PROBLEM TO WORK ON → Give back every line of the material below that has the string "mình".
--- --- ---
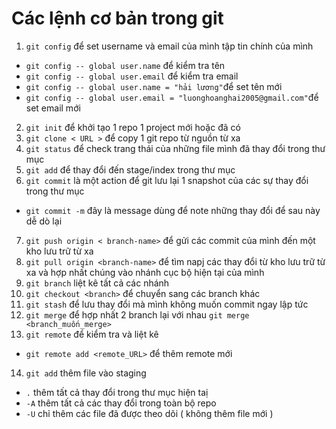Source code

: # Các lệnh cơ bản trong git 
1. ` git config ` để set username và email của mình tập tin chính của mình 
- ` git config -- global user.name ` để kiểm tra tên 
- ` git config -- global user.email ` để kiểm tra email
- ` git config -- global user.name = "hải lương" `để set tên mới 
- ` git config -- global user.email = "luonghoanghai2005@gmail.com" `để set email mới 
2. ` git init ` để khởi tạo 1 repo 1 project mới hoặc đã có
3. ` git clone < URL > ` để copy 1 git repo từ nguồn từ xa 
4. ` git status ` để check trang thái của những file mình đã thay đổi trong thư mục 
5. ` git add ` để thay đổi đến stage/index trong thư mục 
6. ` git commit ` là một action để git lưu lại 1 snapshot của các sự thay đổi trong thư mục 
- ` git commit -m ` đây là message dùng để note những thay đổi để sau này dễ dò lại 
7. ` git push origin < branch-name> ` để gửi các commit của mình đến một kho lưu trữ từ xa 
8. ` git pull origin <branch-name> ` để tìm napj các thay đổi từ kho lưu trữ từ xa và hợp nhất chúng vào nhánh cục bộ hiện tại của mình 
9. ` git branch ` liệt kê tất cả các nhánh 
10. ` git checkout <branch> ` để chuyển sang các branch khác 
11. ` git stash ` để lưu thay đổi mà mình không muốn commit ngay lập tức 
12. ` git merge ` để hợp nhất 2 branch lại với nhau ` git merge <branch_muốn_merge> `
13. ` git remote ` để kiểm tra và liệt kê 
- ` git remote add <remote_URL> ` để thêm remote mới 
14. ` git add ` thêm file vào staging 
- `.` thêm tất cả thay đổi trong thư mục hiện taị 
- ` -A ` thêm tất cả các thay đổi trong toàn bộ repo 
- ` -U ` chỉ thêm các file đã được theo dõi ( không thêm file mới )



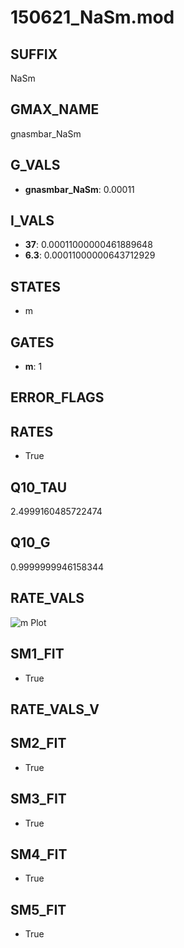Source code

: # 150621_NaSm.mod

## SUFFIX

NaSm

## GMAX_NAME

gnasmbar_NaSm

## G_VALS

- **gnasmbar_NaSm**: 0.00011

## I_VALS

- **37**: 0.00011000000461889648
- **6.3**: 0.00011000000643712929

## STATES

- m

## GATES

- **m**: 1

## ERROR_FLAGS


## RATES

- True

## Q10_TAU

2.4999160485722474

## Q10_G

0.9999999946158344

## RATE_VALS

![m Plot](/Users/pbozelos/Dropbox/icg-Chai-Panos/supermodels/output_markdown_files/Na/150621_NaSm.mod/images/m.png)

## SM1_FIT

- True

## RATE_VALS_V

## SM2_FIT

- True

## SM3_FIT

- True

## SM4_FIT

- True

## SM5_FIT

- True

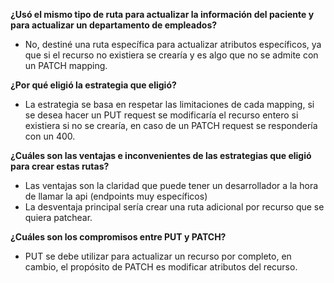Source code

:**¿Usó el mismo tipo de ruta para actualizar la información del paciente y para actualizar un departamento de empleados?**

- No, destiné una ruta específica para actualizar atributos específicos, ya que si el recurso no existiera se crearía y es
  algo que no se admite con un PATCH mapping.

**¿Por qué eligió la estrategia que eligió?**

- La estrategia se basa en respetar las limitaciones de cada mapping, si se desea hacer un PUT request se modificaría
  el recurso entero si existiera si no se crearía, en caso de un PATCH request se respondería con un 400.

**¿Cuáles son las ventajas e inconvenientes de las estrategias que eligió para crear estas rutas?**

- Las ventajas son la claridad que puede tener un desarrollador a la hora de llamar la api (endpoints muy específicos)
- La desventaja principal sería crear una ruta adicional por recurso que se quiera patchear.

**¿Cuáles son los compromisos entre PUT y PATCH?**

- PUT se debe utilizar para actualizar un recurso por completo, en cambio, el propósito de PATCH es modificar atributos del recurso.
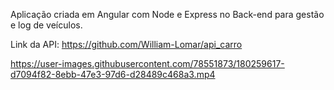 Aplicação criada em Angular com Node e Express no Back-end para gestão e log de veículos. 

Link da API: https://github.com/William-Lomar/api_carro


https://user-images.githubusercontent.com/78551873/180259617-d7094f82-8ebb-47e3-97d6-d28489c468a3.mp4

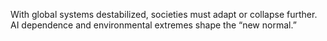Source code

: With global systems destabilized, societies must adapt or collapse further. AI dependence and environmental extremes shape the “new normal.”
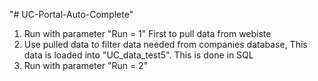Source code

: "# UC-Portal-Auto-Complete" 

1. Run with parameter "Run = 1" First to pull data from webiste
2. Use pulled data to filter data needed from companies database, This data is loaded into "UC_data_test5". This is done in SQL
3. Run with parameter "Run = 2"
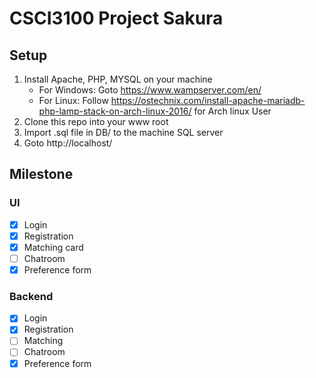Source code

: # CSCI3100 Project Sakura

## Setup
1. Install Apache, PHP, MYSQL on your machine
    * For Windows: Goto https://www.wampserver.com/en/
    * For Linux: Follow https://ostechnix.com/install-apache-mariadb-php-lamp-stack-on-arch-linux-2016/ for Arch linux User
2. Clone this repo into your www root
3. Import .sql file in DB/ to the machine SQL server
4. Goto http://localhost/


## Milestone

### UI
- [x] Login
- [x] Registration
- [x] Matching card
- [ ] Chatroom
- [x] Preference form

### Backend
- [x] Login
- [x] Registration
- [ ] Matching
- [ ] Chatroom
- [x] Preference form
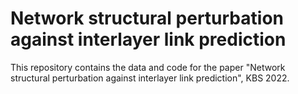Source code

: # Network structural perturbation against interlayer link prediction
This repository contains the data and code for the paper "Network structural perturbation against interlayer link prediction", KBS 2022.
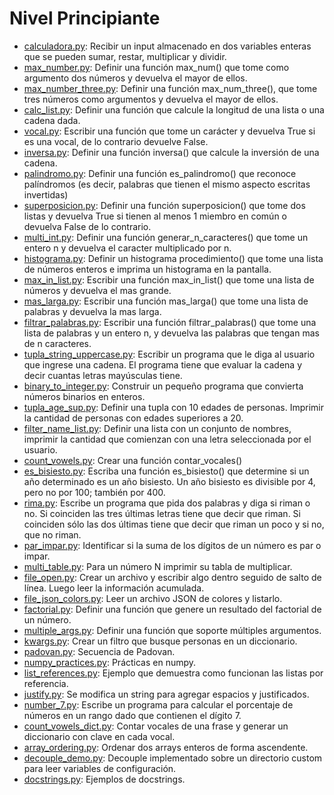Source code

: # Nivel Principiante
- [calculadora.py](calculadora.py): Recibir un input almacenado en dos variables enteras que se pueden sumar, restar, multiplicar y dividir.
- [max_number.py](max_number.py): Definir una función max_num() que tome como argumento dos números y devuelva el mayor de ellos. 
- [max_number_three.py](max_number_three.py): Definir una función max_num_three(), que tome tres números como argumentos y devuelva el mayor de ellos.
- [calc_list.py](calc_list.py): Definir una función que calcule la longitud de una lista o una cadena dada. 
- [vocal.py](vocal.py): Escribir una función que tome un carácter y devuelva True si es una vocal, de lo contrario devuelve False. 
- [inversa.py](inversa.py): Definir una función inversa() que calcule la inversión de una cadena. 
- [palindromo.py](palindromo.py): Definir una función es_palindromo() que reconoce palíndromos (es decir, palabras que tienen el mismo aspecto escritas invertidas) 
- [superposicion.py](superposicion.py): Definir una función superposicion() que tome dos listas y devuelva True si tienen al menos 1 miembro en común o devuelva False de lo contrario.
- [multi_int.py](multi_int.py): Definir una función generar_n_caracteres() que tome un entero n y devuelva el caracter multiplicado por n.
- [histograma.py](histograma.py): Definir un histograma procedimiento() que tome una lista de números enteros e imprima un histograma en la pantalla.
- [max_in_list.py](max_in_list.py): Escribir una función max_in_list() que tome una lista de números y devuelva el mas grande.
- [mas_larga.py](mas_larga.py): Escribir una función mas_larga() que tome una lista de palabras y devuelva la mas larga.
- [filtrar_palabras.py](filtrar_palabras.py): Escribir una función filtrar_palabras() que tome una lista de palabras y un entero n, y devuelva las palabras que tengan mas de n caracteres.
- [tupla_string_uppercase.py](tupla_string_uppercase.py): Escribir un programa que le diga al usuario que ingrese una cadena. El programa tiene que evaluar la cadena y decir cuantas letras mayúsculas tiene.
- [binary_to_integer.py](binary_to_integer.py): Construir un pequeño programa que convierta números binarios en enteros.
- [tupla_age_sup.py](tupla_age_sup.py): Definir una tupla con 10 edades de personas. Imprimir la cantidad de personas con edades superiores a 20.
- [filter_name_list.py](filter_name_list.py): Definir una lista con un conjunto de nombres, imprimir la cantidad que comienzan con una letra seleccionada por el usuario.
- [count_vowels.py](count_vowels.py): Crear una función contar_vocales()
- [es_bisiesto.py](es_bisiesto.py): Escriba una función es_bisiesto() que determine si un año determinado es un año bisiesto. Un año bisiesto es divisible por 4, pero no por 100; también por 400.
- [rima.py](rima.py): Escribe un programa que pida dos palabras y diga si riman o no. Si coinciden las tres últimas letras tiene que decir que riman. Si coinciden sólo las dos últimas tiene que decir que riman un poco y si no, que no riman.
- [par_impar.py](par_impar.py): Identificar si la suma de los dígitos de un número es par o impar.
- [multi_table.py](multi_table.py): Para un número N imprimir su tabla de multiplicar.
- [file_open.py](file_open.py): Crear un archivo y escribir algo dentro seguido de salto de línea. Luego leer la información acumulada.
- [file_json_colors.py](file_json_colors.py): Leer un archivo JSON de colores y listarlo.
- [factorial.py](factorial.py): Definir una función que genere un resultado del factorial de un número.
- [multiple_args.py](multiple_args.py): Definir una función que soporte múltiples argumentos.
- [kwargs.py](kwargs.py): Crear un filtro que busque personas en un diccionario.
- [padovan.py](padovan.py): Secuencia de Padovan.
- [numpy_practices.py](numpy_practices.py): Prácticas en numpy.
- [list_references.py](list_references.py): Ejemplo que demuestra como funcionan las listas por referencia.
- [justify.py](justify.py): Se modifica un string para agregar espacios y justificados.
- [number_7.py](number_7.py): Escribe un programa para calcular el porcentaje de números en un rango dado que contienen el dígito 7.
- [count_vowels_dict.py](count_vowels_dict.py): Contar vocales de una frase y generar un diccionario con clave en cada vocal.
- [array_ordering.py](array_ordering.py): Ordenar dos arrays enteros de forma ascendente.
- [decouple_demo.py](decouple_demo.py): Decouple implementado sobre un directorio custom para leer variables de configuración.
- [docstrings.py](docstrings.py): Ejemplos de docstrings.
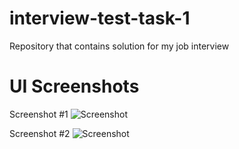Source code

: # interview-test-task-1

Repository that contains solution for my job interview

# UI Screenshots

Screenshot #1
![Screenshot](https://imgur.com/SspWo1p)

Screenshot #2
![Screenshot](https://imgur.com/VWwKa9D)

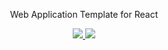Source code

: <p align="center">Web Application Template for React</p>

<p align="center">
  <a href="https://github.com/pixel-pinata/template-web-app-react/actions/workflows/main.yml" target="_blank">
    <img src="https://github.com/pixel-pinata/template-web-app-react/actions/workflows/main.yml/badge.svg">
  </a>

  <a href="https://pettor.github.io/template-web-app-react/" target="_blank">
    <img src="https://raw.githubusercontent.com/storybooks/brand/master/badge/badge-storybook.svg">
  </a>
</p>
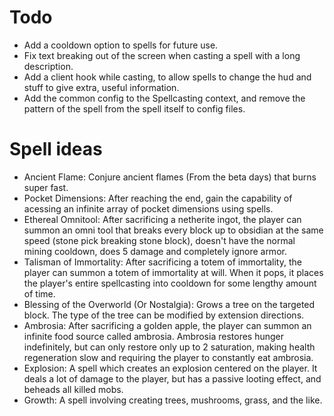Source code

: # Todo

- Add a cooldown option to spells for future use.
- Fix text breaking out of the screen when casting a spell with a long description.
- Add a client hook while casting, to allow spells to change the hud and stuff to give extra, useful information.
- Add the common config to the Spellcasting context, and remove the pattern of the spell from the spell itself to config files.

# Spell ideas

- Ancient Flame: Conjure ancient flames (From the beta days) that burns super fast.
- Pocket Dimensions: After reaching the end, gain the capability of acessing an infinite array of pocket dimensions using spells.
- Ethereal Omnitool: After sacrificing a netherite ingot, the player can summon an omni tool that breaks every block up to obsidian at the same speed (stone pick breaking stone block), doesn't have the normal mining cooldown, does 5 damage and completely ignore armor.
- Talisman of Immortality: After sacrificing a totem of immortality, the player can summon a totem of immortality at will. When it pops, it places the player's entire spellcasting into cooldown for some lengthy amount of time.
- Blessing of the Overworld (Or Nostalgia): Grows a tree on the targeted block. The type of the tree can be modified by extension directions.
- Ambrosia: After sacrificing a golden apple, the player can summon an infinite food source called ambrosia. Ambrosia restores hunger indefinitely, but can only restore only up to 2 saturation, making health regeneration slow and requiring the player to constantly eat ambrosia.
- Explosion: A spell which creates an explosion centered on the player. It deals a lot of damage to the player, but has a passive looting effect, and beheads all killed mobs.
- Growth: A spell involving creating trees, mushrooms, grass, and the like.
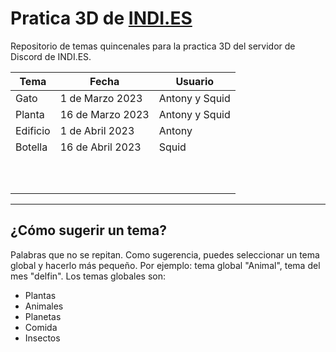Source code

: # Pratica 3D de [INDI.ES](https://indi-es.com/discord)
Repositorio de temas quincenales para la practica 3D del servidor de Discord de INDI.ES. 

|Tema 	|Fecha   	|Usuario   	|
|---	|---	|---	|
|Gato   	|1 de Marzo 2023   	|Antony y Squid   	|
|Planta   	|16 de Marzo 2023  	|Antony y Squid   	|
|Edificio   	|1 de Abril 2023   	|Antony   	|
|Botella   	|16 de Abril 2023   	|Squid   	|
|   	|   	|   	|
|   	|   	|   	|
|   	|   	|   	|
|   	|   	|   	|
|   	|   	|   	|
|   	|   	|   	|
|   	|   	|   	|
|   	|   	|   	|
|   	|   	|   	|
|   	|   	|   	|

---
## ¿Cómo sugerir un tema?

Palabras que no se repitan. Como sugerencia, puedes seleccionar un tema global y hacerlo más pequeño. Por ejemplo: tema global "Animal", tema del mes "delfin". Los temas globales son:
- Plantas
- Animales
- Planetas
- Comida
- Insectos
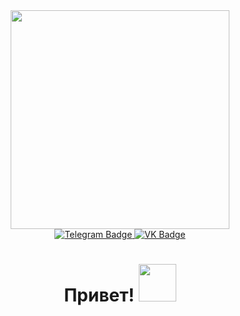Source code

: <div id="header" align="center">
  <img src="https://media.giphy.com/media/jzuSsejVh8EYRfdOTz/giphy.gif" width="350"/>


<div id="badges" align="center">
  <a href="https://t.me/Felix_the_Cat_msk">
    <img src="https://img.shields.io/badge/Telegram-blue?logo=Telegram&logoColor=white&style=for-the-badge" alt="Telegram Badge"/>
  </a>
  <a href="https://vk.com/id140639825">
    <img src="https://img.shields.io/badge/VK-blue?logo=VK&logoColor=white&style=for-the-badge" alt="VK Badge"/>
  </a>
</div>

<img src="https://komarev.com/ghpvc/?username=Felix0417&style=flat-square&color=blue"  alt=""/>

<h1>
  Привет!
  <img src="https://media.giphy.com/media/ehCBnnca6RvasKtm3d/giphy.gif" width="60px"/>
</h1>
</div>

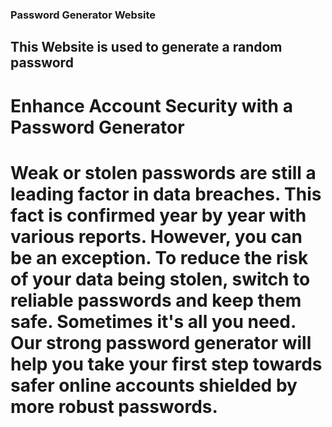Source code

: ### Password Generator Website
## This Website is used to generate a random password
# Enhance Account Security with a Password Generator
# Weak or stolen passwords are still a leading factor in data breaches. This fact is confirmed year by year with various reports. However, you can be an exception. To reduce the risk of your data being stolen, switch to reliable passwords and keep them safe. Sometimes it's all you need. Our strong password generator will help you take your first step towards safer online accounts shielded by more robust passwords.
--- --- ---
OUTPUT BELOW →
1. ` git config ` để set username và email của mình tập tin chính của mình 
4. ` git status ` để check trang thái của những file mình đã thay đổi trong thư mục 
7. ` git push origin < branch-name> ` để gửi các commit của mình đến một kho lưu trữ từ xa 
8. ` git pull origin <branch-name> ` để tìm napj các thay đổi từ kho lưu trữ từ xa và hợp nhất chúng vào nhánh cục bộ hiện tại của mình 
11. ` git stash ` để lưu thay đổi mà mình không muốn commit ngay lập tức 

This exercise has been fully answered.